Я долго смотрел на него, не отводя взгляда. Его глаза светились странным светом. Будто он отказался от всего и все готов был принять. Я смотрел и смотрел на него. Очень долго. И наконец понял. Он ждал подобной развязки. Называя это игрой, он заманил меня сюда. Иначе человек с таким тонким умом никогда бы не использовал военную взрывчатку. Он применил бы обычную взрывчатку экстремистов. И никогда не оставил бы отпечатков пальцев Гэндзо Кавахары. Не стал бы пользоваться услугами клана Эгути и не устраивал бы с их помощью таких грубых наездов. Не вернулся бы в фирму, где работал когда-то. Он стремился именно к такой развязке.

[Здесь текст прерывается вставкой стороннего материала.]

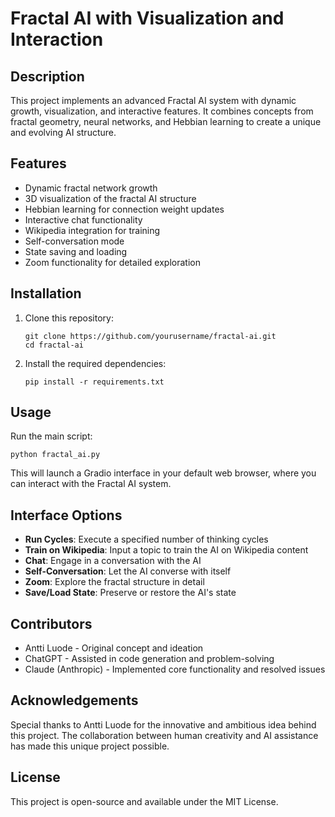 # Fractal AI with Visualization and Interaction

## Description
This project implements an advanced Fractal AI system with dynamic growth, visualization, and interactive features. It combines concepts from fractal geometry, neural networks, and Hebbian learning to create a unique and evolving AI structure.

## Features
- Dynamic fractal network growth
- 3D visualization of the fractal AI structure
- Hebbian learning for connection weight updates
- Interactive chat functionality
- Wikipedia integration for training
- Self-conversation mode
- State saving and loading
- Zoom functionality for detailed exploration

## Installation

1. Clone this repository:
   ```
   git clone https://github.com/yourusername/fractal-ai.git
   cd fractal-ai
   ```

2. Install the required dependencies:
   ```
   pip install -r requirements.txt
   ```

## Usage

Run the main script:
```
python fractal_ai.py
```

This will launch a Gradio interface in your default web browser, where you can interact with the Fractal AI system.

## Interface Options

- **Run Cycles**: Execute a specified number of thinking cycles
- **Train on Wikipedia**: Input a topic to train the AI on Wikipedia content
- **Chat**: Engage in a conversation with the AI
- **Self-Conversation**: Let the AI converse with itself
- **Zoom**: Explore the fractal structure in detail
- **Save/Load State**: Preserve or restore the AI's state

## Contributors
- Antti Luode - Original concept and ideation
- ChatGPT - Assisted in code generation and problem-solving
- Claude (Anthropic) - Implemented core functionality and resolved issues

## Acknowledgements
Special thanks to Antti Luode for the innovative and ambitious idea behind this project. The collaboration between human creativity and AI assistance has made this unique project possible.

## License
This project is open-source and available under the MIT License.
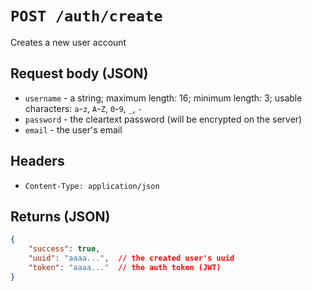 # `POST /auth/create`

Creates a new user account

## Request body (JSON)
- `username` - a string; maximum length: 16; minimum length: 3; usable characters: `a`-`z`, `A`-`Z`, `0`-`9`, `_`, `-`
- `password` - the cleartext password (will be encrypted on the server)
- `email` - the user's email

## Headers
- `Content-Type: application/json`

## Returns (JSON)
```json
{
	"success": true,
	"uuid": "aaaa...",  // the created user's uuid
	"token": "aaaa..."  // the auth token (JWT)
}
```
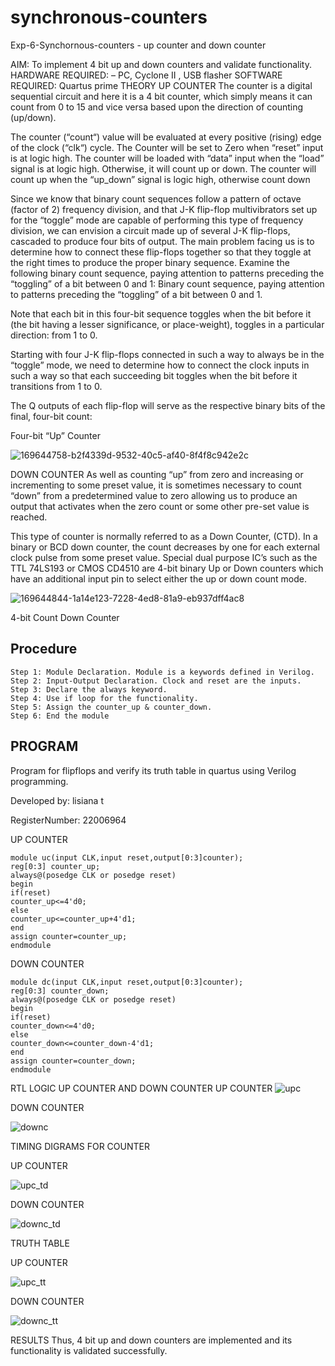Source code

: # synchronous-counters
Exp-6-Synchornous-counters - up counter and down counter

AIM: To implement 4 bit up and down counters and validate functionality.
HARDWARE REQUIRED: – PC, Cyclone II , USB flasher
SOFTWARE REQUIRED: Quartus prime
THEORY
UP COUNTER
The counter is a digital sequential circuit and here it is a 4 bit counter, which simply means it can count from 0 to 15 and vice versa based upon the direction of counting (up/down).

The counter (“count“) value will be evaluated at every positive (rising) edge of the clock (“clk“) cycle. The Counter will be set to Zero when “reset” input is at logic high. The counter will be loaded with “data” input when the “load” signal is at logic high. Otherwise, it will count up or down. The counter will count up when the “up_down” signal is logic high, otherwise count down

Since we know that binary count sequences follow a pattern of octave (factor of 2) frequency division, and that J-K flip-flop multivibrators set up for the “toggle” mode are capable of performing this type of frequency division, we can envision a circuit made up of several J-K flip-flops, cascaded to produce four bits of output. The main problem facing us is to determine how to connect these flip-flops together so that they toggle at the right times to produce the proper binary sequence. Examine the following binary count sequence, paying attention to patterns preceding the “toggling” of a bit between 0 and 1: Binary count sequence, paying attention to patterns preceding the “toggling” of a bit between 0 and 1.

Note that each bit in this four-bit sequence toggles when the bit before it (the bit having a lesser significance, or place-weight), toggles in a particular direction: from 1 to 0.

Starting with four J-K flip-flops connected in such a way to always be in the “toggle” mode, we need to determine how to connect the clock inputs in such a way so that each succeeding bit toggles when the bit before it transitions from 1 to 0.

The Q outputs of each flip-flop will serve as the respective binary bits of the final, four-bit count:

Four-bit “Up” Counter 


![169644758-b2f4339d-9532-40c5-af40-8f4f8c942e2c](https://user-images.githubusercontent.com/119389971/214287332-ca55771b-c625-4130-9a51-40b5a4eea2d0.png)




DOWN COUNTER
As well as counting “up” from zero and increasing or incrementing to some preset value, it is sometimes necessary to count “down” from a predetermined value to zero allowing us to produce an output that activates when the zero count or some other pre-set value is reached.

This type of counter is normally referred to as a Down Counter, (CTD). In a binary or BCD down counter, the count decreases by one for each external clock pulse from some preset value. Special dual purpose IC’s such as the TTL 74LS193 or CMOS CD4510 are 4-bit binary Up or Down counters which have an additional input pin to select either the up or down count mode. 

![169644844-1a14e123-7228-4ed8-81a9-eb937dff4ac8](https://user-images.githubusercontent.com/119389971/214287404-a277aa2f-2704-47b0-badd-28b286f5ef80.png)




4-bit Count Down Counter

## Procedure
```
Step 1: Module Declaration. Module is a keywords defined in Verilog.
Step 2: Input-Output Declaration. Clock and reset are the inputs.
Step 3: Declare the always keyword.
Step 4: Use if loop for the functionality.
Step 5: Assign the counter_up & counter_down.
Step 6: End the module
```
## PROGRAM
Program for flipflops and verify its truth table in quartus using Verilog programming.

Developed by: lisiana t

RegisterNumber: 22006964

UP COUNTER
```
module uc(input CLK,input reset,output[0:3]counter);
reg[0:3] counter_up;
always@(posedge CLK or posedge reset)
begin
if(reset)
counter_up<=4'd0;
else
counter_up<=counter_up+4'd1;
end
assign counter=counter_up;
endmodule
```
DOWN COUNTER
```
module dc(input CLK,input reset,output[0:3]counter);
reg[0:3] counter_down;
always@(posedge CLK or posedge reset)
begin
if(reset)
counter_down<=4'd0;
else
counter_down<=counter_down-4'd1;
end
assign counter=counter_down;
endmodule
```
RTL LOGIC UP COUNTER AND DOWN COUNTER
UP COUNTER
![upc](https://user-images.githubusercontent.com/119389971/214287668-f44dc96c-6b67-42b4-8ccd-536b1a3e9cb0.png)


DOWN COUNTER

![downc](https://user-images.githubusercontent.com/119389971/214287700-f27b4923-55b7-44c2-a279-0d2bebe4c412.png)

TIMING DIGRAMS FOR COUNTER

UP COUNTER

![upc_td](https://user-images.githubusercontent.com/119389971/214287734-1bbb493f-a766-4ec0-b33c-0ada6e226cd4.png)

DOWN COUNTER


![downc_td](https://user-images.githubusercontent.com/119389971/214287870-8fba25aa-737f-4b89-ae23-c58a2d336b75.png)


TRUTH TABLE


UP COUNTER


![upc_tt](https://user-images.githubusercontent.com/119389971/214287916-755d465a-7090-4c86-b31e-b077c3023abf.png)


DOWN COUNTER

![downc_tt](https://user-images.githubusercontent.com/119389971/214287957-2fdb7361-19ab-4328-8a19-b2652df7a0cd.png)


RESULTS
Thus, 4 bit up and down counters are implemented and its functionality is validated successfully.
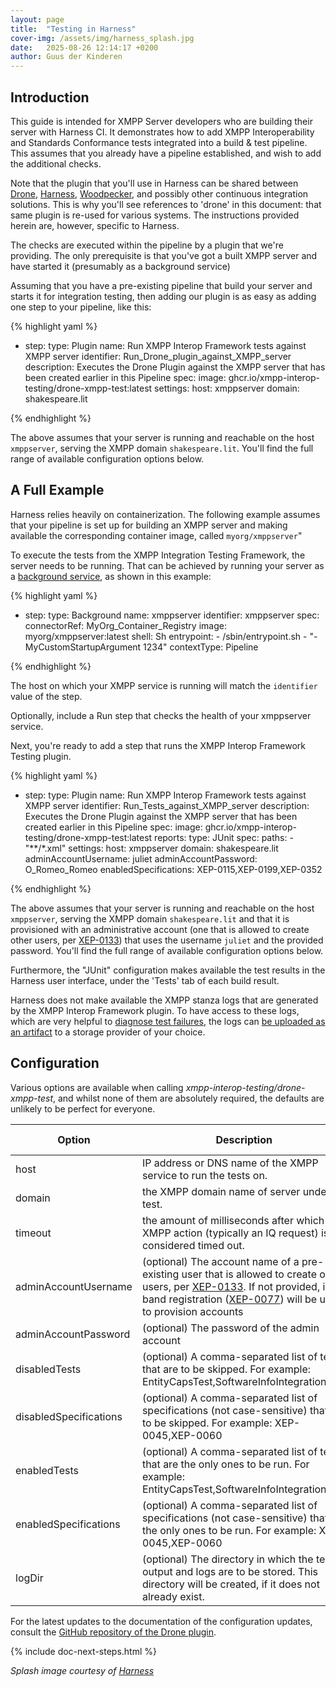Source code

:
 ```yaml
---
layout: page
title:  "Testing in Harness"
cover-img: /assets/img/harness_splash.jpg
date:   2025-08-26 12:14:17 +0200
author: Guus der Kinderen
---
```


## Introduction

This guide is intended for XMPP Server developers who are building their server with Harness CI. It demonstrates how to add XMPP Interoperability and Standards Conformance tests integrated into a build & test pipeline. This assumes that you already have a pipeline established, and wish to add the additional checks.

Note that the plugin that you'll use in Harness can be shared between [Drone](/documentation/drone), [Harness](/documentation/harness), [Woodpecker](/documentation/woodpecker), and possibly other continuous integration solutions. This is why you'll see references to 'drone' in this document: that same plugin is re-used for various systems. The instructions provided herein are, however, specific to Harness.

The checks are executed within the pipeline by a plugin that we're providing. The only prerequisite is that you've got a built XMPP server and have started it (presumably as a background service)

Assuming that you have a pre-existing pipeline that build your server and starts it for integration testing, then adding our plugin is as easy as adding one step to your pipeline, like this:

{% highlight yaml %}

- step:
    type: Plugin
    name: Run XMPP Interop Framework tests against XMPP server
    identifier: Run_Drone_plugin_against_XMPP_server
    description: Executes the Drone Plugin against the XMPP server that has been created earlier in this Pipeline
    spec:
      image: ghcr.io/xmpp-interop-testing/drone-xmpp-test:latest
      settings:
        host: xmppserver
        domain: shakespeare.lit

{% endhighlight %}

The above assumes that your server is running and reachable on the host `xmppserver`, serving the XMPP domain `shakespeare.lit`. You'll find the full range of available configuration options below.

## A Full Example

Harness relies heavily on containerization. The following example assumes that your pipeline is set up for building an XMPP server and making available the corresponding container image, called `myorg/xmppserver`"

To execute the tests from the XMPP Integration Testing Framework, the server needs to be running. That can be achieved by running your server as a [background service](https://developer.harness.io/docs/continuous-integration/use-ci/manage-dependencies/health-check-services/), as shown in this example:

{% highlight yaml %}

- step:
    type: Background
    name: xmppserver
    identifier: xmppserver
    spec:
      connectorRef: MyOrg_Container_Registry
      image: myorg/xmppserver:latest
      shell: Sh
      entrypoint:
        - /sbin/entrypoint.sh
        - "-MyCustomStartupArgument 1234"
  contextType: Pipeline

{% endhighlight %}

The host on which your XMPP service is running will match the `identifier` value of the step.

Optionally, include a Run step that checks the health of your xmppserver service.

Next, you're ready to add a step that runs the XMPP Interop Framework Testing plugin.

{% highlight yaml %}

- step:
    type: Plugin
    name: Run XMPP Interop Framework tests against XMPP server
    identifier: Run_Tests_against_XMPP_server
    description: Executes the Drone Plugin against the XMPP server that has been created earlier in this Pipeline
    spec:
      image: ghcr.io/xmpp-interop-testing/drone-xmpp-test:latest
      reports:
        type: JUnit
        spec:
          paths:
            - "**/*.xml"
      settings:
        host: xmppserver
        domain: shakespeare.lit
        adminAccountUsername: juliet
        adminAccountPassword: O_Romeo_Romeo
        enabledSpecifications: XEP-0115,XEP-0199,XEP-0352

{% endhighlight %}

The above assumes that your server is running and reachable on the host `xmppserver`, serving the XMPP domain `shakespeare.lit` and that it is provisioned with an administrative account (one that is allowed to create other users, per [XEP-0133](https://xmpp.org/extensions/xep-0133.html)) that uses the username `juliet` and the provided password. You'll find the full range of available configuration options below.

Furthermore, the "JUnit" configuration makes available the test results in the Harness user interface, under the 'Tests' tab of each build result.

Harness does not make available the XMPP stanza logs that are generated by the XMPP Interop Framework plugin. To have access to these logs, which are very helpful to [diagnose test failures](/documentation/diagnose-test-failures), the logs can [be uploaded as an artifact](https://developer.harness.io/docs/category/uploaddownload-artifacts) to a storage provider of your choice.

## Configuration

Various options are available when calling _xmpp-interop-testing/drone-xmpp-test_, and whilst none of them are absolutely required, the defaults are unlikely to be perfect for everyone.

| Option                 | Description                                                                                                                                                                                                                                                                           | Default value       |
|------------------------|---------------------------------------------------------------------------------------------------------------------------------------------------------------------------------------------------------------------------------------------------------------------------------------|---------------------|
| host                   | IP address or DNS name of the XMPP service to run the tests on.                                                                                                                                                                                                                       | 127.0.0.1           |
| domain                 | the XMPP domain name of server under test.                                                                                                                                                                                                                                            | example.org         |
| timeout                | the amount of milliseconds after which an XMPP action (typically an IQ request) is considered timed out.                                                                                                                                                                              | 5000 (five seconds) |
| adminAccountUsername   | (optional) The account name of a pre-existing user that is allowed to create other users, per [XEP-0133](https://xmpp.org/extensions/xep-0133.html). If not provided, in-band registration ([XEP-0077](https://xmpp.org/extensions/xep-0077.html)) will be used to provision accounts | -                   |
| adminAccountPassword   | (optional) The password of the admin account                                                                                                                                                                                                                                          | -                   |
| disabledTests          | (optional) A comma-separated list of tests that are to be skipped. For example: EntityCapsTest,SoftwareInfoIntegrationTest                                                                                                                                                            | -                   |
| disabledSpecifications | (optional) A comma-separated list of specifications (not case-sensitive) that are to be skipped. For example: XEP-0045,XEP-0060                                                                                                                                                       | -                   |
| enabledTests           | (optional) A comma-separated list of tests that are the only ones to be run. For example: EntityCapsTest,SoftwareInfoIntegrationTest                                                                                                                                                            | -                   |
| enabledSpecifications  | (optional) A comma-separated list of specifications (not case-sensitive) that are the only ones to be run. For example: XEP-0045,XEP-0060                                                                                                                                                       | -                   |
| logDir                 | (optional) The directory in which the test output and logs are to be stored. This directory will be created, if it does not already exist.                                                                                                                                            | ./output            |

For the latest updates to the documentation of the configuration updates, consult the [GitHub repository of the Drone plugin](https://github.com/XMPP-Interop-Testing/xmpp-interop-tests-drone-plugin).

{% include doc-next-steps.html %}

_Splash image courtesy of [Harness](https://developer.harness.io/img/ci.svg)_
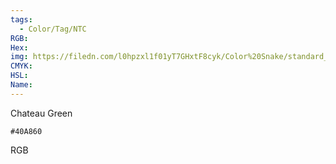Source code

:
 ```yaml
---
tags:
  - Color/Tag/NTC
RGB:
Hex:
img: https://filedn.com/l0hpzxl1f01yT7GHxtF8cyk/Color%20Snake/standard_csv_to_svg/%23/40A860.svg
CMYK:
HSL:
Name:
---
```

Chateau Green
```palette
#40A860
```
RGB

— Не верю, — ответил я. — Но я тоже постарел. Если я кое-что у тебя забуду, наверное, вряд ли навлеку на себя гнев.
Чувствуя на себе взгляд Асаи, я осторожно положил пистолет на стол. Асаи ничего не сказал. Кувано вновь улыбнулся. Улыбка, полная глубокого умиротворения.
— Спасибо. Я рад, что встретился с тобой напоследок.
— А я не хотел с тобой встречаться. Не хотел видеть, как ты изменился. Не хотел смотреть на того, кто перестал быть человеком.
— Значит, это судьба. Судьба нашего поколения, посвятившего себя борьбе.
— Мы жили не поколением, а каждый сам по себе. Тебе это должно быть прекрасно известно.
Я повернулся к нему спиной. Асаи молча пошел за мной. Мы вышли в коридор, я тихо закрыл тяжелую дверь. До нас тотчас донесся звук. Короткий, сухой, он даже не оставил эха.
Мы шли с Асаи молча. Когда лифт поехал, он пробормотал:
— Электрический ящик.
— Да.
— Несчастная судьба, и у него тоже.
— …
— Вот уж и не думал, что бывает такое, самоубийство влюбленных не по собственной воле…
Я перебил его:
— У меня к тебе одна просьба.
— Я знаю. Понимаю, что нужно молчать.
Лифт остановился на первом этаже, открылись двери. Передо мной стояла Токо. Внезапно она заорала:
— Идиот!
Я пригляделся: ее глаза полны слез. Они стекали по щекам, словно тяжелая жидкость. Я смотрел на нее. Черты лица, как у Юко. А выражение… Напоминало мне кого-то.
— Почему ты ушел, не предупредив меня?
— Ты спала крепким сном. Не хотел тебя будить.
— И вовсе я не спала. Слышала, как ты неумело копаешься в компьютере. А потом взял и сбежал тихо, словно мышь.
Тут вмешался Асаи:
— Да ему хоть кол на голове теши. Он и не знает, что дам нужно приветствовать по утрам.
— Надеюсь, ты не совершил никакого криминала?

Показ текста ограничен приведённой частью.